Yes. I agree far too early to know and I'm just expressing my concern. I doubt that the uncle had any motivation other than to give what he thought was a nice gift and he is probably innocent as far as any criminal culpability. What I am concerned about is how responsible he was giving a gun. I've been critical of gun owners and of the gun culture in the US but I also sympathize with gun owners too. Most gun owners are responsible and the vast vast majority of the one's I've known treat their weapons with the proper respect. As with many things though it only takes a small few to ruin it for everyone. In Newtown Lanza's mother appeared to be a very responsible gun owner yet she still armed her son who went on to kill her with that gun and then several school children with his mother's weapons. That should be a concern for everyone.
I don't know enough Military Law if they have a specific "terrorism" charge. That said Hassan was widely referred to as a terrorist and his actions where classified as terrorism under official Congressional reports.
This was a big debate in the media between the President and Congress. Congress pokes the president in the eye by calling it a terrorist attack. The President was insistent that it was workplace violence.

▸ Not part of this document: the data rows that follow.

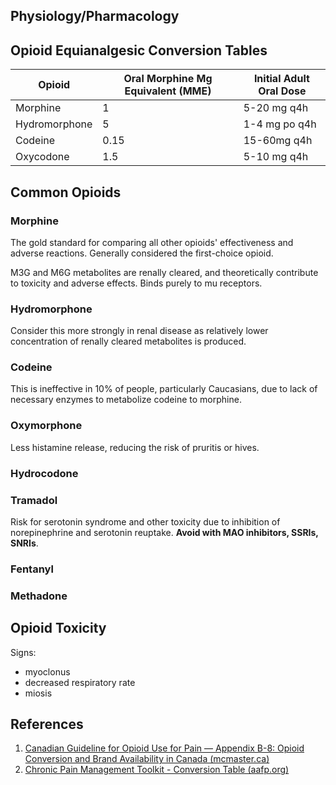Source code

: ## Physiology/Pharmacology

## Opioid Equianalgesic Conversion Tables
| Opioid        | Oral Morphine Mg Equivalent (MME) | Initial Adult Oral Dose |
| ------------- | ---------------------------- | ----------------------- |
| Morphine      | 1                            | 5-20 mg q4h             |
| Hydromorphone | 5                            | 1-4 mg po q4h           |
| Codeine       | 0.15                         | 15-60mg q4h             |
| Oxycodone     | 1.5                          | 5-10 mg q4h             | 

## Common Opioids
### Morphine
The gold standard for comparing all other opioids' effectiveness and adverse reactions. Generally considered the first-choice opioid.

M3G and M6G metabolites are renally cleared, and theoretically contribute to toxicity and adverse effects. Binds purely to mu receptors.

### Hydromorphone
Consider this more strongly in renal disease as relatively lower concentration of renally cleared metabolites is produced.

### Codeine
This is ineffective in 10% of people, particularly Caucasians, due to lack of necessary enzymes to metabolize codeine to morphine.

### Oxymorphone
Less histamine release, reducing the risk of pruritis or hives.

### Hydrocodone
### Tramadol
Risk for serotonin syndrome and other toxicity due to inhibition of norepinephrine and serotonin reuptake. **Avoid with MAO inhibitors, SSRIs, SNRIs**.

### Fentanyl
### Methadone

## Opioid Toxicity
Signs:

- myoclonus
- decreased respiratory rate
- miosis


## References
1. [Canadian Guideline for Opioid Use for Pain — Appendix B-8: Opioid Conversion and Brand Availability in Canada (mcmaster.ca)](https://nationalpaincentre.mcmaster.ca/opioid/cgop_b_app_b08.html)
2. [Chronic Pain Management Toolkit - Conversion Table (aafp.org)](https://www.aafp.org/dam/AAFP/documents/patient_care/pain_management/conversion-table.pdf)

For those having some question about the "rush to judgment" there is quite a bit of precedent regarding white racist assholes and black churches... Thugs and Terrorists Have Attacked Black Churches for Generations ... Black churches suffered at the hands of thugs and terrorists throughout the Civil Rights era, as they had for a century before, but such attacks aren’t a matter of remote history. As recently as the 1990s, a wave of fire-bombings hit black churches. Congressional hearings were held in 1996 at the end of a two-year period when such arson spiked across the southeast. In South Carolina alone, black churches that suffered probable arson attacks included Mt. Zion AME Church in Williamsburg, Macedonia Baptist Church in Manning, Saint Paul Baptist Church in Lexington, Rosemary Baptist Church in Barnwell, St. John Baptist Church in Dixiana, Effington Baptist Church, Mount Olivet Baptist Church, and Allen’s Chapel. One member of Congress likened fire-bombings in those years to “the return of a biblical plague.” The most recent burning of a black church to make national headlines occurred in Massachusetts the day Barack Obama was inaugurated as the first black president. A white man was later convicted in what prosecutors called a racially motivated arson attack. One wonders how many black congregants are remembering bygone fires today. In 2013, the most recent year for which federal data is available, the FBI identified 3,563 victims of racially motivated hate crimes. Black victims constituted 66 percent of the total. 21 percent were victims of anti-white bias. 4.6 percent were victims of anti-Asian bias. And 4.5 percent were victims of anti-Native American bias. (Most of these hate crimes were not fatal.) If Wednesday’s attack is confirmed to be a hate crime (as authorities said in early reports) or domestic terrorism, it will share horrific similarities with the 2012 attack on a Sikh temple in Wisconsin, where a white supremacist killed 6 people, as well as other attacks here and abroad on synagogues, mosques, and churches by religious bigots. ... more at the link
The President didn't engage in this debate - the debate wholly happened within the confines of cable news yammering. The workplace violence/no terrorism finding was from the Army's own investigation.